Lastly, check to make sure your all-knowing Kube is still … all-knowing: Navigate to localhost:8080/kubed?number=5 in your web browser. You should see the following result:

Showing the result of 5 cubed in the browser

If you see this, good work! Your starter project works as you want it to. Now, you’re going to deliberately sabotage the Kube. Don’t worry — the all-powerful Kube will forgive you and show you the light eventually.

Crashing Your RazeKube

Or, to ensure the xed command opens Xcode 10, enter this command:

Note: You’re going to create a .xcodeproj file for the starter project, so you can open it in Xcode. If you are using Xcode 11 beta, I cannot guarantee that this entire tutorial will work, but you should be able to open the project in Xcode 11 beta by double-clicking RazeKube.xcodeproj.

Or, to ensure the xed command opens Xcode 10, enter this command:

sudo xcode-select -s /Applications/Xcode.app/Contents/Developer
sudo xcode-select -s /Applications/Xcode.app/Contents/Developer

In Terminal, press Control-C to stop the server, then enter these commands:

swift package generate-xcodeproj
xed .

In Xcode, open Sources/Application/Routes/KubeRoutes.swift. This is a good time to take a look at the sheer power of the Kube by examining the kubeHandler function!

After you catch your breath, add the following code to the end of initializeKubedRoutes(app:):

app.router.get("/uhoh", handler: fatalHandler)

Here, you are declaring that any GET requests made to the /uhoh path should be handled by the function fatalHandler.

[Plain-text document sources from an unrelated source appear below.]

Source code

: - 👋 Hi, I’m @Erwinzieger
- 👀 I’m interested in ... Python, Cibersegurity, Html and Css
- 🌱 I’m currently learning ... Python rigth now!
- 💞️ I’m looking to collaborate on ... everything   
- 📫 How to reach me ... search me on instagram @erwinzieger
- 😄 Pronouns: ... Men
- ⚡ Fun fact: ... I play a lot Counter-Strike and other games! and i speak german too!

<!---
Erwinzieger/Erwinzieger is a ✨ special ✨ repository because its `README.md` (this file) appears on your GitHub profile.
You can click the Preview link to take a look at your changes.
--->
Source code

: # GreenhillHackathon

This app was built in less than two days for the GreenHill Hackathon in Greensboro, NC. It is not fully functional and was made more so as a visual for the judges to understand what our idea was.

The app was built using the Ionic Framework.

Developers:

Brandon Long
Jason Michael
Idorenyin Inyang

To take care of the error message, add the following function at the bottom of this file:

func fatalHandler(request: RouterRequest, response: RouterResponse, 
    next: () -> Void) {
  fatalError()
}

Save your file. Close Xcode: Although you could build and run this in Xcode if you wanted to, for the rest of this tutorial, you’ll be working almost exclusively in Terminal and a web browser!

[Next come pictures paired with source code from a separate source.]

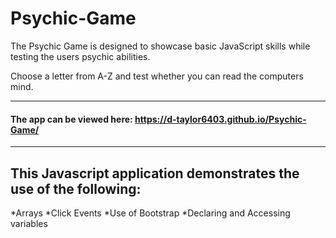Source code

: # Psychic-Game
The Psychic Game is designed to showcase basic JavaScript skills while testing the users psychic abilities.

Choose a letter from A-Z and test whether you can read the computers mind.

---------------------------------------
#### The app can be viewed here: https://d-taylor6403.github.io/Psychic-Game/

---------------------------------------
## This Javascript application demonstrates the use of the following:
 *Arrays
 *Click Events
 *Use of Bootstrap
 *Declaring and Accessing variables


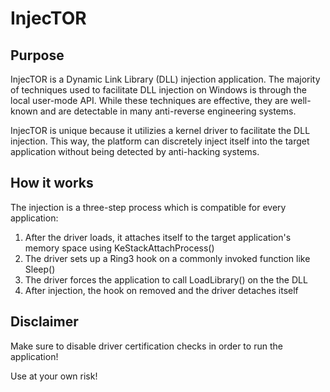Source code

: # InjecTOR

## Purpose

InjecTOR is a Dynamic Link Library (DLL) injection application. The majority of techniques used to facilitate DLL injection on Windows is through the local user-mode API. While these techniques are effective, they are well-known and are detectable in many anti-reverse engineering systems.

InjecTOR is unique because it utilizies a kernel driver to facilitate the DLL injection. This way, the platform can discretely inject itself into the target application without being detected by anti-hacking systems.

## How it works

The injection is a three-step process which is compatible for every application:

  1. After the driver loads, it attaches itself to the target application's memory space using KeStackAttachProcess()
  2. The driver sets up a Ring3 hook on a commonly invoked function like Sleep()
  3. The driver forces the application to call LoadLibrary() on the the DLL
  4. After injection, the hook on removed and the driver detaches itself

## Disclaimer

Make sure to disable driver certification checks in order to run the application!

Use at your own risk!
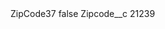 <?xml version="1.0" encoding="UTF-8"?>
<CustomMetadata xmlns="http://soap.sforce.com/2006/04/metadata" xmlns:xsi="http://www.w3.org/2001/XMLSchema-instance" xmlns:xsd="http://www.w3.org/2001/XMLSchema">
    <label>ZipCode37</label>
    <protected>false</protected>
    <values>
        <field>Zipcode__c</field>
        <value xsi:type="xsd:string">21239</value>
    </values>
</CustomMetadata>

In Terminal, enter these two commands:

swift build
swift run

Open a web browser, and confirm that localhost:8080 loads your home page. Now for the fun part — navigate to localhost:8080/uhoh in your browser. Yikes! Your Terminal process should freakout and tell you something similar to the following:

Fatal error: file /Users/davidokunibm/RayWenderlich/rw-cloud-native/final/RazeKube/Sources/Application/Routes/KubeRoutes.swift, line 52
[1]    42560 illegal hardware instruction  swift run

And your web browser doesn’t look any better:

Browser not being able to display the UHOH route since application crashed

For all the work that Apple has done to make Swift a safe language that doesn’t crash often, it’s important to remember that crashes still do happen, and as a developer, you have to mitigate them. This is where Kubernetes can help by auto-restarting your app!

Kubernetes and the State Machine

The heart of Kubernetes is the concept of managing state, and how that state is defined. Therefore, it’s OK to think of the core of Kubernetes as one big database — you wouldn’t be wrong!

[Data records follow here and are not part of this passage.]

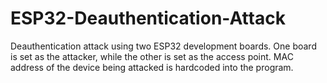 # ESP32-Deauthentication-Attack
Deauthentication attack using two ESP32 development boards. One board is set as the attacker, while the other is set as the access point. MAC address of the device being attacked is hardcoded into the program.
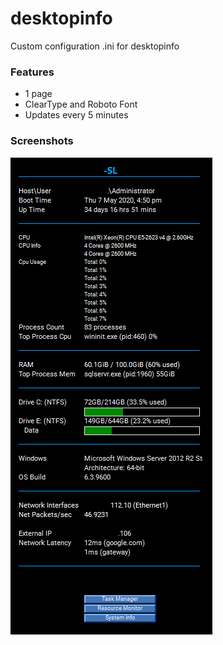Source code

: # desktopinfo
Custom configuration .ini for desktopinfo

### Features
- 1 page
- ClearType and Roboto Font 
- Updates every 5 minutes

### Screenshots
![alt text](https://github.com/pellett655/desktopinfo/blob/master/desktopinfo.png?raw=true)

That database is managed by something called etcd. This is, in-and-of-itself, a tool that’s also backed by the Cloud Native Computing Foundation. Operating Kubernetes is a matter of simply dictating state to etcd through the use of a command line interface called kubectl. You can use .yaml or .json files to dictate state for an app, or you can embed specific instructions inside a command via kubectl. You’re going to do a little bit of both.

Note: Your RazeKube app uses something called Helm charts to manage your app inside a Kubernetes cluster. You’ll learn what this does in a little bit!

Here’s what a YAML file might look like to describe your deployment of RazeKube:

apiVersion: apps/v1
kind: Deployment
metadata:
  name: razekube
  labels:
    app: razekube
    version: "1.0.0"
containers:
- name: razekube-swift-run
  image: razekube-swift-run
  ports:
  - name: http-server
    containerPort: 8080

Notice the specification for containers towards the bottom — this means that you’re going to have to create a container image for your app first!